Shany is a recipient of the Mordecai z”l and Monique Katz Graduate Fellowship Scholarship, an award that reflects a profoundly Bar-Ilan vision of education. Established in honor of Drs. Mordecai and Monique Katz, the fellowship recognizes not only academic achievement, but character, leadership, and commitment to community.
For nearly three decades, the Katzes were pillars of the Bar-Ilan family. Mordecai Katz served as Chairman of Bar-Ilan’s Board of Trustees, helping guide the university through periods of remarkable growth. Together, they invested deeply in Bar-Ilan—supporting scholarships, research, and major campus initiatives—driven by a belief that the future is built by empowering people of integrity and vision.
Their philanthropy was never about recognition. It was about continuity: ensuring that promising students could pursue their work without financial constraint, and that the university could continue to educate leaders grounded in both excellence and values. Through the Katz Fellowship, that legacy lives on—not as a monument, but as momentum.
This is how Bar-Ilan’s Third Mission takes shape: through research that addresses real needs, through students who understand leadership as service, and through donors who recognize that the most meaningful investments are in human potential.

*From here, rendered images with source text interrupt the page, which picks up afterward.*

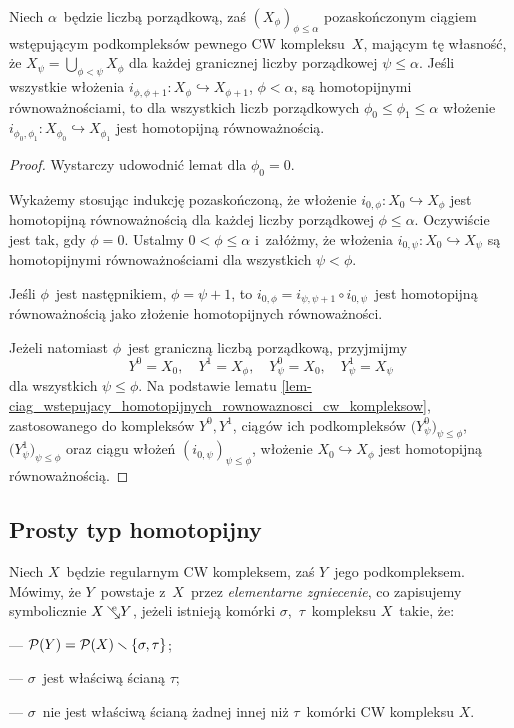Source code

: \begin{lem} %
\label{lem-o_nieskonczonym_skladaniu_homotopijnych_rownowaznosci}
Niech $\alpha$~będzie liczbą porządkową, zaś $(X_\phi)_{\phi\leq \alpha}$ pozaskończonym ciągiem wstępującym podkompleksów pewnego CW kompleksu~$X$, mającym tę własność, że $X_\psi=\bigcup_{\phi<\psi}X_\phi$ dla każdej granicznej liczby porządkowej $\psi\leq\alpha$. Jeśli wszystkie włożenia $i_{\phi,\phi+1}\colon X_\phi\hookrightarrow X_{\phi+1}$, $\phi<\alpha$, są homotopijnymi równoważnościami, to dla wszystkich liczb porządkowych $\phi_0\leq\phi_1\leq \alpha$ włożenie $i_{\phi_0,\phi_1}\colon X_{\phi_0}\hookrightarrow X_{\phi_1}$ jest homotopijną równoważnością.
\end{lem}
\begin{proof}
Wystarczy udowodnić lemat dla $\phi_0=0$.

Wykażemy stosując indukcję pozaskończoną, że włożenie $i_{0,\phi}\colon X_0\hookrightarrow X_{\phi}$ jest homotopijną równoważnością dla każdej liczby porządkowej $\phi\leq \alpha$. Oczywiście jest tak, gdy $\phi=0$. Ustalmy $0<\phi\leq \alpha$ i~załóżmy, że włożenia $i_{0,\psi}\colon X_0\hookrightarrow X_{\psi}$ są homotopijnymi równoważnościami dla wszystkich $\psi<\phi$.

Jeśli $\phi$~jest następnikiem, $\phi=\psi+1$, to $i_{0,\phi}=i_{\psi,\psi+1}\circ i_{0,\psi}$~jest homotopijną równoważnością jako złożenie homotopijnych równoważności.

Jeżeli natomiast $\phi$~jest graniczną liczbą porządkową, przyjmijmy \[Y^0=X_0,\quad Y^1=X_{\phi},\quad Y^0_\psi=X_0,\quad Y^1_\psi=X_{\psi}\] dla wszystkich $\psi\leq\phi$. Na podstawie lematu \ref{lem-ciag_wstepujacy_homotopijnych_rownowaznosci_cw_kompleksow}, zastosowanego do kompleksów $Y^0,Y^1$, ciągów ich podkompleksów $\bigl(Y^0_\psi\bigr)_{\psi\leq \phi}$, $\bigl(Y^1_\psi\bigr)_{\psi\leq\phi}$ oraz ciągu włożeń $(i_{0,\psi})_{\psi\leq\phi}$, włożenie $X_0\hookrightarrow X_{\phi}$ jest homotopijną równoważnością.
\end{proof}


\subsection{Prosty typ homotopijny}
Niech $X$~będzie regularnym CW kompleksem, zaś $Y$~jego podkompleksem. Mówimy, że $Y$~powstaje z~$X$~przez \textit{elementarne zgniecenie}, co zapisujemy symbolicznie $X\mbox{$\hspace{2pt}\searrow\hspace{-9pt}^\mathrm{e}\hspace{2pt}$} Y$, jeżeli istnieją komórki $\sigma$,~$\tau$~kompleksu $X$~takie, że:
\begin{compactitem}
\item[---] $\mathcal{P}(Y)=\mathcal{P}(X)\smallsetminus \{\sigma, \tau\}$;
\item[---] $\sigma$~jest właściwą ścianą $\tau$;
\item[---] $\sigma$~nie jest właściwą ścianą żadnej innej niż $\tau$~komórki CW kompleksu $X$.
\end{compactitem}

At American Friends of Bar-Ilan University, we are proud to steward partnerships that make this work possible. We see, time and again, how philanthropic vision—like that of the Katz family—intersects with academic purpose to produce impact that ripples outward, from individual lives to communities to societies.
Bar-Ilan University does not ask whether it should engage with the world’s challenges. It assumes that responsibility—and acts on it. That is the power of a university guided not only by knowledge, but by mission. And it is why Bar-Ilan continues to be a source of light, resilience, and leadership in an ever-changing world.